Friday, October 26, 2007

Where was I before?...

I'm having problems with God. I feel so guilty begging God to spare my child from this pain & suffering. He is so busy and gets so many solicitations that I'm not sure I'll get heard. Crazy? I know it but I can't help my feelings.


Why wasn't I worried about prayer before? All of a sudden I'm pleading, begging, and shouting for mercy. Where was I before? I pray but I so want god to hear me. Is he busy today? Will he get my message? Does he know how much I love my little girl? He lost his beloved son, why would he make me go through the same?


I start my prayers the same. God, I need a favor. Maybe some of you out there might say I'm starting the prayer out wrong but I just want him to know what a great creation he made when he produced Kaylee. I'm a proud parent, but I honestly feel Kay is special.
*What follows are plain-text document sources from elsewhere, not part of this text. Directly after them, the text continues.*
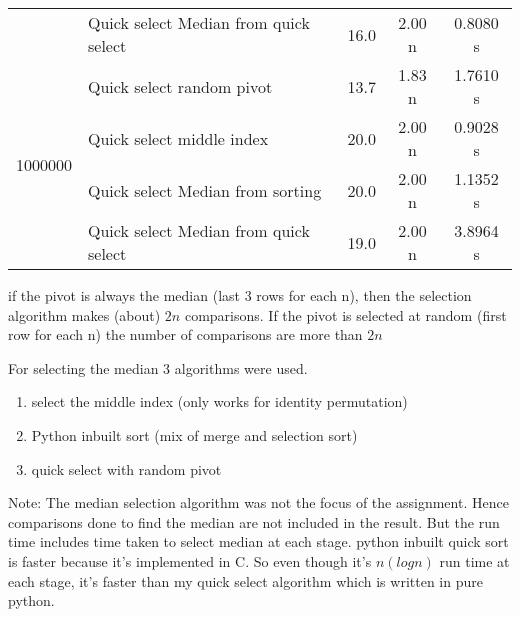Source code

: \documentclass{homeworg}
\begin{document}
\begin{table}[htbp]
\begin{tabular}{llccc}
            & Quick select Median from quick select &                 16.0 &               \cellcolor{green} 2.00 n &   0.8080 s \\
    \cline{1-5}
    \multirow{4}{*}{1000000} & Quick select random pivot &                 13.7 &               1.83 n &   1.7610 s \\
            & Quick select middle index &                 20.0 &               \cellcolor{green} 2.00 n &   0.9028 s \\
            & Quick select Median from sorting &                 20.0 &               \cellcolor{green} 2.00 n &   1.1352 s \\
            & Quick select Median from quick select &                 19.0 &               \cellcolor{green} 2.00 n &   3.8964 s \\
    \bottomrule
    \end{tabular}

\end{table}

if the pivot is always the median (last 3 rows for each n), then the selection algorithm makes (about) $2n$ comparisons. If the pivot is selected at random (first row for each n) the number of comparisons are more than $2n$

For selecting the median 3 algorithms were used. 
\begin{enumerate}
    \item select the middle index (only works for identity permutation)
    \item Python inbuilt sort (mix of merge and selection sort)
    \item quick select with random pivot
\end{enumerate}

Note:
The median selection algorithm was not the focus of the assignment. Hence comparisons done to find the median are not included in the result. But the run time includes time taken to select median at each stage. python inbuilt quick sort is faster because it's implemented in C. So even though it's $n (log n)$ run time at each stage, it's faster than my quick select algorithm which is written in pure python.
\end{document}
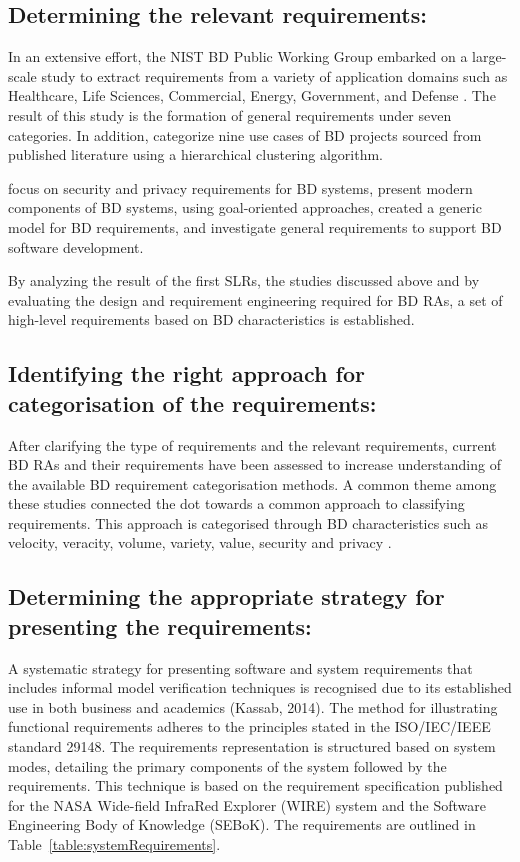 \documentclass[journal]{IEEEtran}
\begin{document}
\subsection{Determining the relevant requirements:}

In an extensive effort, the NIST BD Public Working Group embarked on a large-scale study to extract requirements from a variety of application domains such as Healthcare, Life Sciences, Commercial, Energy, Government, and Defense \cite{Chang}. The result of this study is the formation of general requirements under seven categories. In addition, \cite{volk2020identifying} categorize nine use cases of BD projects sourced from published literature using a hierarchical clustering algorithm. 

\cite{AtaeiSecurity}\cite{AtaeiSecurity} focus on security and privacy requirements for BD systems, \cite{yu2019components} present modern components of BD systems, using goal-oriented approaches, \cite{eridaputra2014modeling} created a generic model for BD requirements, and  \cite{al2016characteristics} investigate general requirements to support BD software development. 

By analyzing the result of the first SLRs, the studies discussed above and by evaluating the design and requirement engineering required for BD RAs, a set of high-level requirements based on BD characteristics is established. 

\subsection{Identifying the right approach for categorisation of the requirements:}

After clarifying the type of requirements and the relevant requirements, current BD RAs and their requirements have been assessed to increase understanding of the available BD requirement categorisation methods. A common theme among these studies connected the dot towards a common approach to classifying requirements. This approach is categorised through BD characteristics such as velocity, veracity, volume, variety, value, security and privacy \cite{ataei2022state, Bahrami2015,rad2017big,Chen2016a}.

\subsection{Determining the appropriate strategy for presenting the requirements:} A systematic strategy for presenting software and system requirements that includes informal model verification techniques is recognised due to its established use in both business and academics (Kassab, 2014). The method for illustrating functional requirements adheres to the principles stated in the ISO/IEC/IEEE standard 29148. The requirements representation is structured based on system modes, detailing the primary components of the system followed by the requirements. This technique is based on the requirement specification published for the NASA Wide-field InfraRed Explorer (WIRE) system and the Software Engineering Body of Knowledge (SEBoK). The requirements are outlined in Table~\ref{table:systemRequirements}.
\end{document}
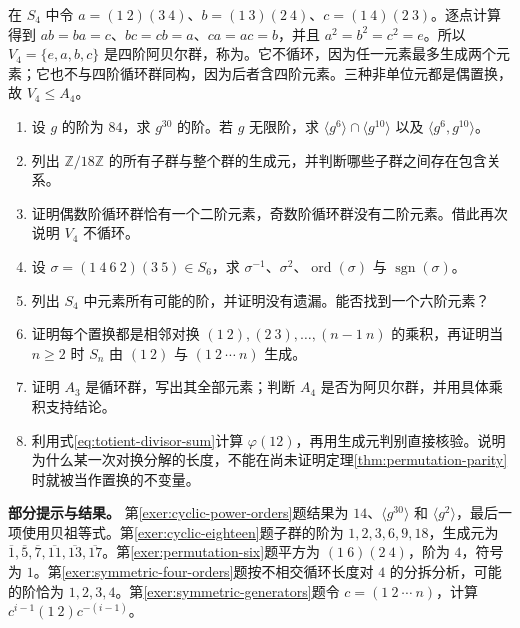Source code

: \documentclass[UTF8,12pt,a4paper,fontset=fandol]{ctexbook}
\begin{document}
\begin{example}[阿贝尔群未必循环]\label{ex:klein-four}
在 $S_4$ 中令 $a=(1\ 2)(3\ 4)$、$b=(1\ 3)(2\ 4)$、$c=(1\ 4)(2\ 3)$。逐点计算得到 $ab=ba=c$、$bc=cb=a$、$ca=ac=b$，并且 $a^2=b^2=c^2=e$。所以 $V_4=\{e,a,b,c\}$ 是四阶阿贝尔群，称为。它不循环，因为任一元素最多生成两个元素；它也不与四阶循环群同构，因为后者含四阶元素。三种非单位元都是偶置换，故 $V_4\leq A_4$。
\end{example}

\begin{enumerate}
  \item\label{exer:cyclic-power-orders} 设 $g$ 的阶为 $84$，求 $g^{30}$ 的阶。若 $g$ 无限阶，求 $\langle g^6\rangle\cap\langle g^{10}\rangle$ 以及 $\langle g^6,g^{10}\rangle$。
  \item\label{exer:cyclic-eighteen} 列出 $\mathbb Z/18\mathbb Z$ 的所有子群与整个群的生成元，并判断哪些子群之间存在包含关系。
  \item\label{exer:cyclic-involution} 证明偶数阶循环群恰有一个二阶元素，奇数阶循环群没有二阶元素。借此再次说明 $V_4$ 不循环。
  \item\label{exer:permutation-six} 设 $\sigma=(1\ 4\ 6\ 2)(3\ 5)\in S_6$，求 $\sigma^{-1}$、$\sigma^2$、$\operatorname{ord}(\sigma)$ 与 $\operatorname{sgn}(\sigma)$。
  \item\label{exer:symmetric-four-orders} 列出 $S_4$ 中元素所有可能的阶，并证明没有遗漏。能否找到一个六阶元素？
  \item\label{exer:symmetric-generators} 证明每个置换都是相邻对换 $(1\ 2),(2\ 3),\ldots,(n-1\ n)$ 的乘积，再证明当 $n\geq2$ 时 $S_n$ 由 $(1\ 2)$ 与 $(1\ 2\ \cdots\ n)$ 生成。
  \item\label{exer:small-alternating-groups} 证明 $A_3$ 是循环群，写出其全部元素；判断 $A_4$ 是否为阿贝尔群，并用具体乘积支持结论。
  \item\label{exer:totient-and-parity} 利用式\eqref{eq:totient-divisor-sum}计算 $\varphi(12)$，再用生成元判别直接核验。说明为什么某一次对换分解的长度，不能在尚未证明定理\ref{thm:permutation-parity}时就被当作置换的不变量。
\end{enumerate}

\textbf{部分提示与结果。} 第\ref{exer:cyclic-power-orders}题结果为 $14$、$\langle g^{30}\rangle$ 和 $\langle g^2\rangle$，最后一项使用贝祖等式。第\ref{exer:cyclic-eighteen}题子群的阶为 $1,2,3,6,9,18$，生成元为 $\overline1,\overline5,\overline7,\overline{11},\overline{13},\overline{17}$。第\ref{exer:permutation-six}题平方为 $(1\ 6)(2\ 4)$，阶为 $4$，符号为 $1$。第\ref{exer:symmetric-four-orders}题按不相交循环长度对 $4$ 的分拆分析，可能的阶恰为 $1,2,3,4$。第\ref{exer:symmetric-generators}题令 $c=(1\ 2\ \cdots\ n)$，计算 $c^{i-1}(1\ 2)c^{-(i-1)}$。
\end{document}
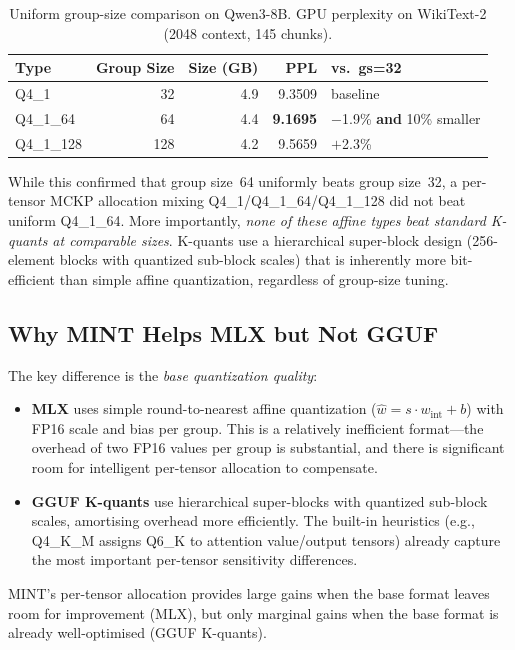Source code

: \documentclass{article}
\begin{document}
\begin{table}[h]
\centering
\caption{Uniform group-size comparison on Qwen3-8B. GPU perplexity on WikiText-2 (2048 context, 145 chunks).}
\label{tab:group_size}
\begin{tabular}{lrrrl}
\toprule
\textbf{Type} & \textbf{Group Size} & \textbf{Size (GB)} & \textbf{PPL} & \textbf{vs.\ gs=32} \\
\midrule
Q4\_1 & 32 & 4.9 & 9.3509 & baseline \\
Q4\_1\_64 & 64 & 4.4 & \textbf{9.1695} & $-$1.9\% \textbf{and} 10\% smaller \\
Q4\_1\_128 & 128 & 4.2 & 9.5659 & $+$2.3\% \\
\bottomrule
\end{tabular}
\end{table}

While this confirmed that group size~64 uniformly beats group size~32, a per-tensor MCKP allocation mixing Q4\_1/Q4\_1\_64/Q4\_1\_128 did not beat uniform Q4\_1\_64. More importantly, \emph{none of these affine types beat standard K-quants at comparable sizes}. K-quants use a hierarchical super-block design (256-element blocks with quantized sub-block scales) that is inherently more bit-efficient than simple affine quantization, regardless of group-size tuning.

\subsection{Why MINT Helps MLX but Not GGUF}

The key difference is the \emph{base quantization quality}:

\begin{itemize}
    \item \textbf{MLX} uses simple round-to-nearest affine quantization ($\hat{w} = s \cdot w_{\text{int}} + b$) with FP16 scale and bias per group. This is a relatively inefficient format---the overhead of two FP16 values per group is substantial, and there is significant room for intelligent per-tensor allocation to compensate.
    \item \textbf{GGUF K-quants} use hierarchical super-blocks with quantized sub-block scales, amortising overhead more efficiently. The built-in heuristics (e.g., Q4\_K\_M assigns Q6\_K to attention value/output tensors) already capture the most important per-tensor sensitivity differences.
\end{itemize}

MINT's per-tensor allocation provides large gains when the base format leaves room for improvement (MLX), but only marginal gains when the base format is already well-optimised (GGUF K-quants).
\end{document}
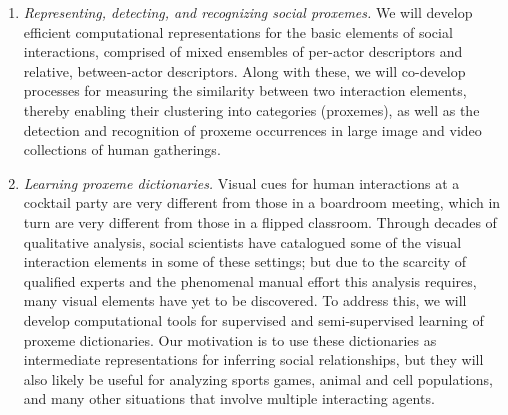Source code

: \begin{enumerate}

\vspace{-0.1in}\item \emph{Representing, detecting, and recognizing social proxemes.} We will develop efficient computational representations for the basic elements of social interactions, comprised of mixed ensembles of per-actor descriptors and relative, between-actor descriptors. Along with these, we will co-develop processes for measuring the similarity between two interaction elements, thereby enabling their clustering into categories (proxemes), as well as the detection and recognition of proxeme occurrences in  large image and video collections of human gatherings. 

\vspace{-0.1in}\item \emph{Learning proxeme dictionaries.} Visual cues for human interactions at a cocktail party are very different from those in a boardroom meeting, which in turn are very different from those in a flipped classroom. Through decades of qualitative analysis, social scientists have catalogued some of the visual interaction elements in some of these settings; but due to the scarcity of qualified experts and the phenomenal manual effort this analysis requires, many visual elements have yet to be discovered. To address this, we will develop computational tools for supervised and semi-supervised learning of proxeme dictionaries. Our motivation is to use these dictionaries as intermediate representations for inferring social relationships, but they will also likely be useful for analyzing sports games, animal and cell populations, and many other situations that involve multiple interacting agents.






\end{enumerate}
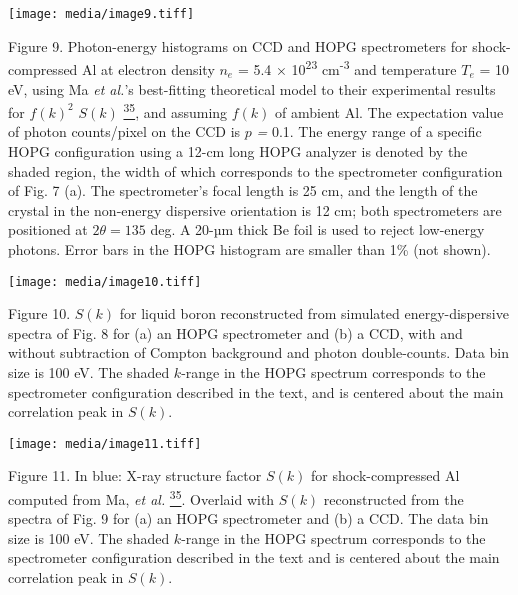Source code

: \texttt{[image: media/image9.tiff]}

Figure 9. Photon-energy histograms on
CCD and HOPG spectrometers for shock-compressed Al at electron density
\(n_{e}\) = 5.4 × 10\textsuperscript{23} cm\textsuperscript{-3} and
temperature \(T_{e}\) = 10 eV, using Ma \emph{et al.}'s best-fitting
theoretical model to their experimental results for \({f(k)}^{2}\)
\(S(k)\)
\hyperref[t.-ma-et-al.-physical-review-letters-110-065001-2013.]{\textsuperscript{35}},
and assuming \(f(k)\) of ambient Al. The expectation value of photon
counts/pixel on the CCD is \(p\) \emph{=} 0.1. The energy range of a
specific HOPG configuration using a 12-cm long HOPG analyzer is denoted
by the shaded region, the width of which corresponds to the spectrometer
configuration of Fig. 7 (a). The spectrometer's focal length is 25 cm,
and the length of the crystal in the non-energy dispersive orientation
is 12 cm; both spectrometers are positioned at \(2\theta = 135\) deg. A
20-µm thick Be foil is used to reject low-energy photons. Error bars in
the HOPG histogram are smaller than 1\% (not shown).

\texttt{[image: media/image10.tiff]}

Figure 10. \(S(k)\) for liquid boron
reconstructed from simulated energy-dispersive spectra of Fig. 8 for (a)
an HOPG spectrometer and (b) a CCD, with and without subtraction of
Compton background and photon double-counts. Data bin size is 100 eV.
The shaded \(k\)-range in the HOPG spectrum corresponds to the
spectrometer configuration described in the text, and is centered about
the main correlation peak in \(S(k)\).

\texttt{[image: media/image11.tiff]}


Figure 11. In blue: X-ray structure factor \(S(k)\) for shock-compressed
Al computed from Ma, \emph{et al.}
\hyperref[t.-ma-et-al.-physical-review-letters-110-065001-2013.]{\textsuperscript{35}}.
Overlaid with \(S(k)\) reconstructed from the spectra of Fig. 9 for (a)
an HOPG spectrometer and (b) a CCD. The data bin size is 100 eV. The
shaded \(k\)-range in the HOPG spectrum corresponds to the spectrometer
configuration described in the text and is centered about the main
correlation peak in \(S(k)\).

\subsection{}\label{section-5}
She is such a kind and caring person. I've never seen any ill will actions ever. I'm so proud that I am her father.


I have a favor to ask. If anyone has the direct line or has a personal connection to God please pass on the following message. There is an awesome child located in Lee's Summit, MO who desperately needs help. We want strength, faith, and courage during these trying times. We are being tested and our fuel runs low at times. If we could get some back up reserves and a little healing we would greatly appreciate it. Thank you.